Collected data
▽

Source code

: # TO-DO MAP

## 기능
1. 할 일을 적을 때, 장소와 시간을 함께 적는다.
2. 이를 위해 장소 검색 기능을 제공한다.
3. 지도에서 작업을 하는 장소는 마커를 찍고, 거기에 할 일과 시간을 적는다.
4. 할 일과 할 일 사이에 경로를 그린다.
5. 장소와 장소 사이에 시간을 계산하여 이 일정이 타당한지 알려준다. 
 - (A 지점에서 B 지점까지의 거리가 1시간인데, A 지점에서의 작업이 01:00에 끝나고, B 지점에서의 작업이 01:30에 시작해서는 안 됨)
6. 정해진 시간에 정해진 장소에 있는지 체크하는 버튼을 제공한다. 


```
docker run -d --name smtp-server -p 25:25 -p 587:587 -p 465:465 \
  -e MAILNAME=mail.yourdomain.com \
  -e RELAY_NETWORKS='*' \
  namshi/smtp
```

△

■ YOUR GOAL ■
Reproduce each line above exactly.

■ EXERCISE SOLUTION ■
Source code

: # TO-DO MAP

## 기능
1. 할 일을 적을 때, 장소와 시간을 함께 적는다.
2. 이를 위해 장소 검색 기능을 제공한다.
3. 지도에서 작업을 하는 장소는 마커를 찍고, 거기에 할 일과 시간을 적는다.
4. 할 일과 할 일 사이에 경로를 그린다.
5. 장소와 장소 사이에 시간을 계산하여 이 일정이 타당한지 알려준다. 
 - (A 지점에서 B 지점까지의 거리가 1시간인데, A 지점에서의 작업이 01:00에 끝나고, B 지점에서의 작업이 01:30에 시작해서는 안 됨)
6. 정해진 시간에 정해진 장소에 있는지 체크하는 버튼을 제공한다. 


```
docker run -d --name smtp-server -p 25:25 -p 587:587 -p 465:465 \
  -e MAILNAME=mail.yourdomain.com \
  -e RELAY_NETWORKS='*' \
  namshi/smtp
```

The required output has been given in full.